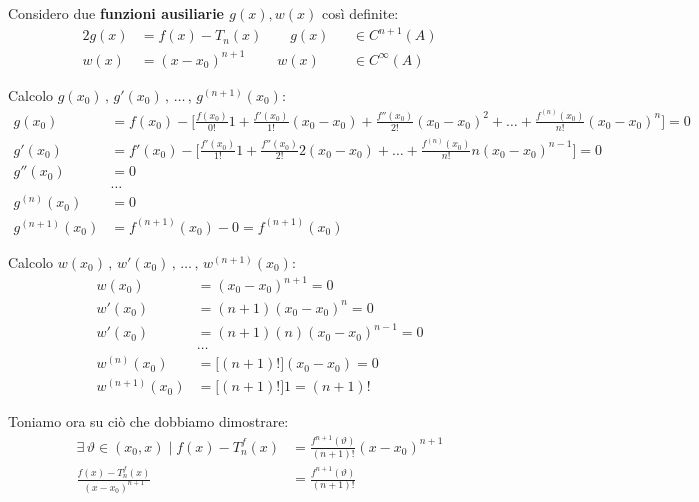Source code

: \documentclass[../../dimostrazioni]{subfiles}
\begin{document}
            \medskip

            Considero due \textbf{funzioni ausiliarie \(g(x), w(x)\)} così definite:
            \begin{alignat*}{2}
                g(x) &= f(x) - T_n (x) \qquad g(x) &&\in C^{n+1} (A)\\
                w(x) &= (x - x_0)^{n+1} \qquad \; w(x) &&\in C^{\infty} (A)
            \end{alignat*}

            \newpage

            Calcolo \( g(x_0)\, , \, g'(x_0)\, ,\, \dots\, , \, g ^{(n+1)}(x_0)  \):
            \begin{align*}
                g(x_0) &= f(x_0) - \bigg[\frac{f(x_0)}{0!}1 + \frac{f'(x_0)}{1!}(x_0-x_0) + \frac{f''(x_0)}{2!}(x_0-x_0)^2 + \dots + \frac{f^{(n)}(x_0)}{n!}(x_0-x_0)^n \bigg] = 0\\
                g'(x_0) &= f'(x_0) - \bigg[\frac{f'(x_0)}{1!}1 + \frac{f''(x_0)}{2!}2(x_0-x_0) + \dots + \frac{f^{(n)}(x_0)}{n!}n(x_0-x_0)^{n-1} \bigg] = 0\\
                g''(x_0) &= 0\\
                &\dots\\
                g^{(n)} (x_0) &= 0\\
                g^{(n+1)} (x_0) &= f^{(n+1)}(x_0) - 0 = f^{(n+1)}(x_0)
            \end{align*}

            \bigskip
            
            Calcolo \( w(x_0)\, , \, w'(x_0)\, ,\, \dots\, , \, w ^{(n+1)}(x_0)  \):
            \begin{align*}
                w(x_0) &= (x_0 - x_0)^{n+1} = 0\\
                w'(x_0) &= (n+1)(x_0 - x_0)^{n} = 0\\
                w'(x_0) &= (n+1)(n)(x_0 - x_0)^{n-1} = 0\\
                & \dots\\
                w^{(n)} (x_0) &= \big[(n+1)!\big](x_0 - x_0) = 0\\
                w^{(n+1)} (x_0) &= \big[(n+1)!\big] 1 = (n+1)!
            \end{align*}

            \bigskip

            Toniamo ora su ciò che dobbiamo dimostrare:
            \begin{align*}
                \exists \, \vartheta \in (x_0, x) \; | \; f(x) - T _n ^ f (x) &= \frac{f^{n+1}(\vartheta)}{(n+1)!}(x-x_0)^{n+1}\\
                \frac{f(x) - T _n ^ f (x)}{(x-x_0)^{n+1}} &= \frac{f^{n+1}(\vartheta)}{(n+1)!}
            \end{align*}
\end{document}

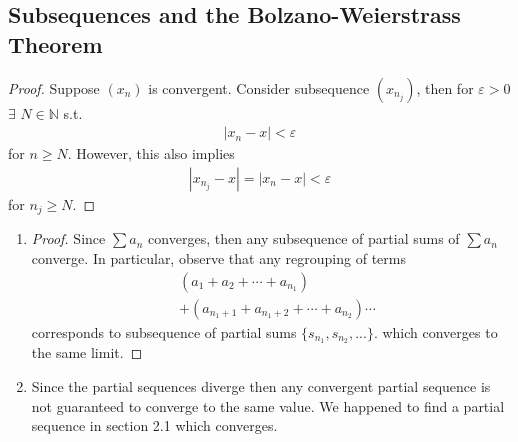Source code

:\subsection{Subsequences and the Bolzano-Weierstrass Theorem}

\begin{proof}
    Suppose $(x_n)$ is convergent. Consider subsequence $(x_{n_j})$,
    then for $\varepsilon > 0$ $\exists$ $N\in \mathbb{N} $ s.t. 
    \begin{align*}
        |x_n-x| < \varepsilon
    \end{align*}
    for $n \geq N$. However, this also implies
    \begin{align*}
        |x_{n_j} - x| = |x_{n} - x| < \varepsilon
    \end{align*}
    for $n_j \geq N$.
\end{proof}

\begin{enumerate}[label=(\alph*)]
    \item 
    \begin{proof}
        Since $\sum a_n$ converges, then any subsequence of partial sums of
        $\sum a_n$ converge. In particular, observe that any regrouping of 
        terms 
        \begin{align*}
            &(a_1+a_2+ \cdots + a_{n_1}) \\ &+ (a_{n_1+1}+a_{n_1+2}+ \cdots + a_{n_2}) \cdots
        \end{align*}
        corresponds to subsequence of partial sums $\{s_{n_1},s_{n_2},...\}$.
        which converges to the same limit.
    \end{proof}

    \item
    Since the partial sequences diverge then any convergent partial sequence
    is not guaranteed to converge to the same value. We happened to 
    find a partial sequence in section 2.1 which converges.
\end{enumerate}

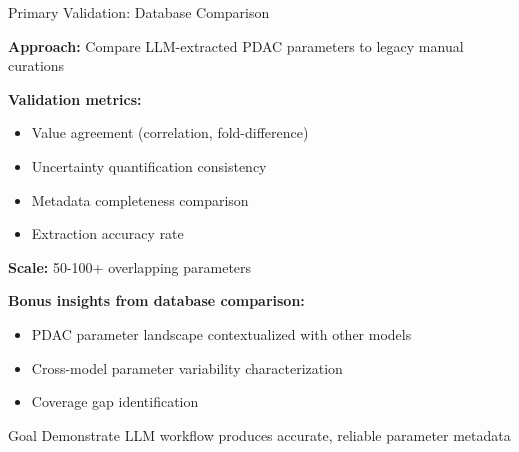 \documentclass[10pt]{beamer}
\begin{document}
\begin{frame}{Primary Validation: Database Comparison}

  \textbf{Approach:} Compare LLM-extracted PDAC parameters to legacy manual curations

  \vspace{0.3cm}

  \textbf{Validation metrics:}
  \begin{itemize}
    \item Value agreement (correlation, fold-difference)
    \item Uncertainty quantification consistency
    \item Metadata completeness comparison
    \item Extraction accuracy rate
  \end{itemize}

  \vspace{0.3cm}

  \textbf{Scale:} 50-100+ overlapping parameters

  \vspace{0.3cm}

  \textbf{Bonus insights from database comparison:}
  \begin{itemize}
    \item PDAC parameter landscape contextualized with other models
    \item Cross-model parameter variability characterization
    \item Coverage gap identification
  \end{itemize}

  \vspace{0.2cm}

  \begin{alertblock}{Goal}
    Demonstrate LLM workflow produces accurate, reliable parameter metadata
  \end{alertblock}

\end{frame}
\end{document}
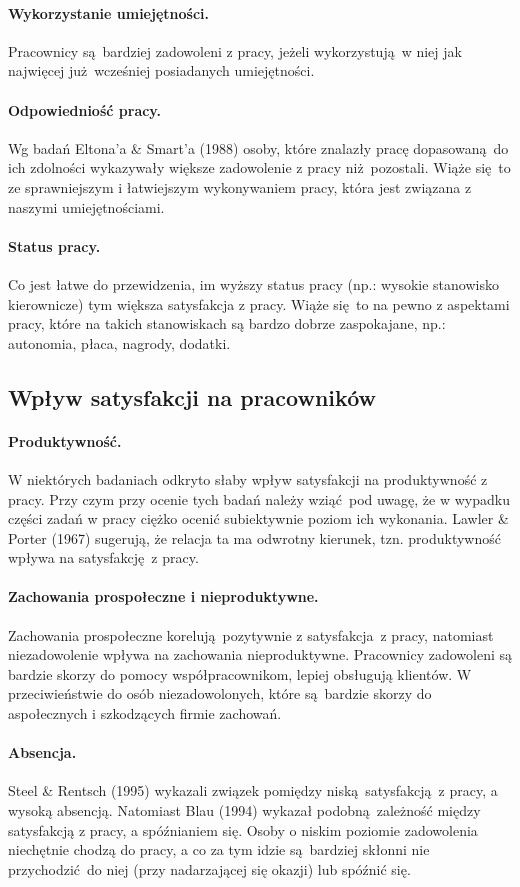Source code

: \paragraph{Wykorzystanie umiejętności.} Pracownicy są bardziej zadowoleni z pracy, jeżeli wykorzystują w niej jak najwięcej już wcześniej posiadanych umiejętności.
\paragraph{Odpowiedniość pracy.} Wg badań Eltona'a \& Smart'a (1988) osoby, które znalazły pracę dopasowaną do ich zdolności wykazywały większe zadowolenie z pracy niż pozostali. Wiąże się to ze sprawniejszym i łatwiejszym wykonywaniem pracy, która jest związana z naszymi umiejętnościami.
\paragraph{Status pracy.} Co jest łatwe do przewidzenia, im wyższy status pracy (np.: wysokie stanowisko kierownicze) tym większa satysfakcja z pracy. Wiąże się to na pewno z aspektami pracy, które na takich stanowiskach są bardzo dobrze zaspokajane, np.: autonomia, płaca, nagrody, dodatki.

\subsection{Wpływ satysfakcji na pracowników}
\paragraph{Produktywność.} W niektórych badaniach odkryto słaby wpływ satysfakcji na produktywność z pracy. Przy czym przy ocenie tych badań należy wziąć pod uwagę, że w wypadku części zadań w pracy ciężko ocenić subiektywnie poziom ich wykonania. Lawler \& Porter (1967) sugerują, że relacja ta ma odwrotny kierunek, tzn. produktywność wpływa na satysfakcję z pracy.
\paragraph{Zachowania prospołeczne i nieproduktywne.} Zachowania prospołeczne korelują pozytywnie z satysfakcja z pracy, natomiast niezadowolenie wpływa na zachowania nieproduktywne. Pracownicy zadowoleni są bardzie skorzy do pomocy współpracownikom, lepiej obsługują klientów. W przeciwieństwie do osób niezadowolonych, które są bardzie skorzy do aspołecznych i szkodzących firmie zachowań.
\paragraph{Absencja.} Steel \& Rentsch (1995) wykazali związek pomiędzy niską satysfakcją z pracy, a wysoką absencją. Natomiast Blau (1994) wykazał podobną zależność między satysfakcją z pracy, a spóźnianiem się. Osoby o niskim poziomie zadowolenia niechętnie chodzą do pracy, a co za tym idzie są bardziej skłonni nie przychodzić do niej (przy nadarzającej się okazji) lub spóźnić się.
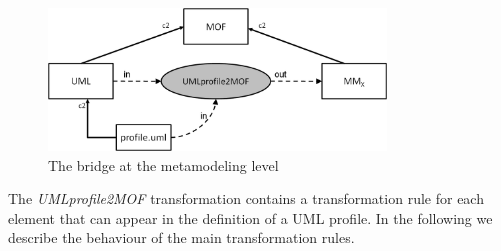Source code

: \begin{figure}[htbp]
	\centering
		\includegraphics[width=0.80\textwidth]{figures/metamodelingLevel.png}
	\caption{The bridge at the metamodeling level}
	\label{fig:metamodelingLevel}
\end{figure}
%
The \textit{UMLprofile2MOF} transformation contains a transformation rule for each element that can appear in the definition of a UML profile.
In the following we describe the behaviour of the main transformation rules.

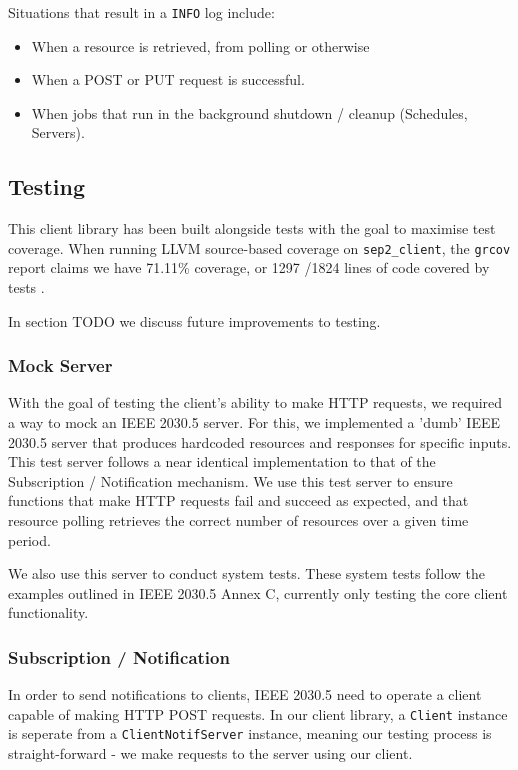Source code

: Situations that result in a \texttt{INFO} log include:

\begin{itemize}
    \item When a resource is retrieved, from polling or otherwise
    \item When a POST or PUT request is successful.
    \item When jobs that run in the background shutdown / cleanup (Schedules, Servers).
\end{itemize}

\subsection{Testing}
This client library has been built alongside tests with the goal to maximise test coverage. When running LLVM source-based coverage on \texttt{sep2\_client}, the \texttt{grcov} report claims we have 71.11\% coverage, or 1297 \slash 1824 lines of code covered by tests \cite{grcov} \cite{llvmcov}. 

In section TODO we discuss future improvements to testing.

\subsubsection{Mock Server}
With the goal of testing the client's ability to make HTTP requests, we required a way to mock an IEEE 2030.5 server. For this, we implemented a 'dumb' IEEE 2030.5 server that produces hardcoded resources and responses for specific inputs. This test server follows a near identical implementation to that of the Subscription / Notification mechanism. We use this test server to ensure functions that make HTTP requests fail and succeed as expected, and that resource polling retrieves the correct number of resources over a given time period. 

We also use this server to conduct system tests. These system tests follow the examples outlined in IEEE 2030.5 Annex C, currently only testing the core client functionality.

\subsubsection{Subscription / Notification}
In order to send notifications to clients, IEEE 2030.5 need to operate a client capable of making HTTP POST requests. In our client library, a \texttt{Client} instance is seperate from a \texttt{ClientNotifServer} instance, meaning our testing process is straight-forward - we make requests to the server using our client.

···

§ **THE PROBLEM**
From the material above, copy every line where the word "Since" is found.

§ **SOLUTION TO THIS EXERCISE**
        Since $\sum a_n$ converges, then any subsequence of partial sums of
    Since the partial sequences diverge then any convergent partial sequence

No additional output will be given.